Guest blogger Jamie Flinchbaugh, Business Advisor, Founder of JFlinch, and 1994 Mechanical Engineering alumni, shares his advice on making career decisions. If you are shaping a non-traditional path or still deciding on what your future may look like, his advice is for you.

While my career might have appeared to follow a traditional path right out of Lehigh, it has taken some interesting twists and turns. But there has been some consistency in how I’ve made career decisions, starting with my internships. I’ve started my own companies, been part of large corporate transformations, been an author, an investor, a board member...and I never would have thought all of that could have come from a Mechanical Engineering degree from Lehigh. Here are some of my career choice lessons.


Test, experiment, dabble

I did two very different internships while at Lehigh.
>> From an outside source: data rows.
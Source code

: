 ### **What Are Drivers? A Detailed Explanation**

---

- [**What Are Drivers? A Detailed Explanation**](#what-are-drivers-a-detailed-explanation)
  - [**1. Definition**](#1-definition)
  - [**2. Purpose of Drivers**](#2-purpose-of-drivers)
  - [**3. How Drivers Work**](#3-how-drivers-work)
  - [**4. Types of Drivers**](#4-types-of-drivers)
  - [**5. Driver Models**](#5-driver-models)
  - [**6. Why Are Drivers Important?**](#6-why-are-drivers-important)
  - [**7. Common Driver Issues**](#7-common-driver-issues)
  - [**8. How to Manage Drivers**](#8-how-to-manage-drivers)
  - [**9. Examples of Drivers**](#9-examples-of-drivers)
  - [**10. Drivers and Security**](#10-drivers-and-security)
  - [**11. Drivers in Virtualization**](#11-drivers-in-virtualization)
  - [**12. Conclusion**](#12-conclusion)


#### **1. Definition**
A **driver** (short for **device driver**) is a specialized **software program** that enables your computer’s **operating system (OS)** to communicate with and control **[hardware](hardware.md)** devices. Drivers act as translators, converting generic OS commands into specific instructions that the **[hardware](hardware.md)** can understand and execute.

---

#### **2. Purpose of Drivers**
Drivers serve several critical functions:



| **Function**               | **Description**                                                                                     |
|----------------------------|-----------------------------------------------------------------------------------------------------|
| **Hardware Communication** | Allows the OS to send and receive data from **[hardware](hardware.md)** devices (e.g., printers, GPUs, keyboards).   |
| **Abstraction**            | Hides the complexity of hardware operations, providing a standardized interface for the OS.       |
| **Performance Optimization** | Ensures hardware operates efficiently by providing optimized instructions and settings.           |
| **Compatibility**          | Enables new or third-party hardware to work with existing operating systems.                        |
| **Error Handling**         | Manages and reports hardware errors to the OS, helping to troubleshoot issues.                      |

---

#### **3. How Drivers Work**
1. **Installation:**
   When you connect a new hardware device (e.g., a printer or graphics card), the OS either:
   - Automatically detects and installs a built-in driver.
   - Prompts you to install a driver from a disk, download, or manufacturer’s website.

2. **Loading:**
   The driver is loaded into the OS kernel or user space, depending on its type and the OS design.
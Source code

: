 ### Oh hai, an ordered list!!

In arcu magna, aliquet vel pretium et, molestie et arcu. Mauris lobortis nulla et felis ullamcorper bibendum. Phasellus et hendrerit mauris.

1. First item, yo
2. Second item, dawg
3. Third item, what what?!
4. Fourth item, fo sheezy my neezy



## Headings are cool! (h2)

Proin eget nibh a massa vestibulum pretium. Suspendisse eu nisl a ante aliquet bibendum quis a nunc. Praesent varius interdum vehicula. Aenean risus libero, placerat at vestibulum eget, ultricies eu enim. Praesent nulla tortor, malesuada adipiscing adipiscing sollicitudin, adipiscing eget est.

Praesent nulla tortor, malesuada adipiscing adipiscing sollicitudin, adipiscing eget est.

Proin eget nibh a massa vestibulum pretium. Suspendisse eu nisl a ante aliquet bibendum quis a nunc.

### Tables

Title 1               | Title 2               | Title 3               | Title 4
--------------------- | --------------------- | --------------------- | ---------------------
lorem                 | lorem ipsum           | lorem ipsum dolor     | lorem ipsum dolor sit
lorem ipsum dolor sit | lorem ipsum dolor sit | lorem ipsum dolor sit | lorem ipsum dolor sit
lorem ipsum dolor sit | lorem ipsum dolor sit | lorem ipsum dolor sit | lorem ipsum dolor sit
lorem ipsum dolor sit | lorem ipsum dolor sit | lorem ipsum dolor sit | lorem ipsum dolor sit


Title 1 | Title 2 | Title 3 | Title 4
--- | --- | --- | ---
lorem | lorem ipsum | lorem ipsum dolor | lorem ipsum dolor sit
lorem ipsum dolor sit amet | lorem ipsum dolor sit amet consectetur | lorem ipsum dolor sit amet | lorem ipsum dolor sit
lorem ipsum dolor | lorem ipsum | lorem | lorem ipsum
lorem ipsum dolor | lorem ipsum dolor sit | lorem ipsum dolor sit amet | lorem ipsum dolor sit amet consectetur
One was a research role at the Energy Research Center on Mountaintop Campus, and the other was in a manufacturing organization on the factory floor. Both were interesting and I learned a lot, but I particularly learned that a research role just moved too slowly for me. Reflecting on those experiences and breaking down what I liked and didn't like helped shape my future choices. But it doesn’t have to be an internship (consider research projects, on campus jobs, clubs and organizations, volunteer roles, summer jobs, etc). You can experiment with early career choices and then change paths, or even use side hustles and other projects to test and learn. I still do this today.


What matters most to you

Make criteria-based decisions when it comes to your career. Know what matters to you. For me, it was learning. I started right out of Lehigh at Chrysler Corporation. I wasn’t a “car guy.” But they offered 6 rotations over 2 years, a high-level mentor, and paid for my masters degree, taken at night at the University of Michigan. It was a learning package - perfect. When I arrived, everyone who came there as a “car guy” rushed to the Viper platform because it was exciting, but they had too many young, inexperienced engineers and so each was assigned a minuscule project that had no meaning or impact. I signed up for the minivan platform. Boring product, but important, ready to launch, and I was given massive scope for my first assignment. I learned a ton more, received more exposure, and made a real impact. And that criteria shapes my decisions to this day.


Salary is rarely it

Money is not your #1 priority, and probably shouldn’t be #2 or #3 either. Three times in my career, I took a substantial pay cut because I made decisions on opportunities to learn more. Each and every time, this put me on different paths that have paid off in multiples, both in terms of career fulfillment and financially. When I co-founded the Lean Learning Center, I already had a good job and had an offer to be the COO of a major equipment manufacturer. Taking the path to start the center was unproven, and financially was a substantial step back from my current role, and an even bigger step back from the offer waiting for me. But it was consistent with my purpose, and I knew I would learn a lot. And for the following 15 years, we built a company with industry-leading reputation and margins, and I never looked back.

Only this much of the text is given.